(Input data)

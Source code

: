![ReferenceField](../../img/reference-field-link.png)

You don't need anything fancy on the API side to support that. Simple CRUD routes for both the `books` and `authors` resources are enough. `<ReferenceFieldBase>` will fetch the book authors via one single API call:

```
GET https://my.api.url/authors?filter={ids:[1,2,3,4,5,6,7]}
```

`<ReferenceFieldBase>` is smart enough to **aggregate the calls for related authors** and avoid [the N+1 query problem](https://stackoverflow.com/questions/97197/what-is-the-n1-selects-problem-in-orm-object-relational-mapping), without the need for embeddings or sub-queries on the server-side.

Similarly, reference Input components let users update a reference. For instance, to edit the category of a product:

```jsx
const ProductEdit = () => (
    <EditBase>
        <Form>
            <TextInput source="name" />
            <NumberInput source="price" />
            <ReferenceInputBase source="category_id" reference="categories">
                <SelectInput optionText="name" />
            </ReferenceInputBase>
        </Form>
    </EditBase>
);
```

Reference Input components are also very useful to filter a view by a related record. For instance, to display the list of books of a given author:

(End Input data)

Copy each line in the data that holds the word "https".

GET https://my.api.url/authors?filter={ids:[1,2,3,4,5,6,7]}
`<ReferenceFieldBase>` is smart enough to **aggregate the calls for related authors** and avoid [the N+1 query problem](https://stackoverflow.com/questions/97197/what-is-the-n1-selects-problem-in-orm-object-relational-mapping), without the need for embeddings or sub-queries on the server-side.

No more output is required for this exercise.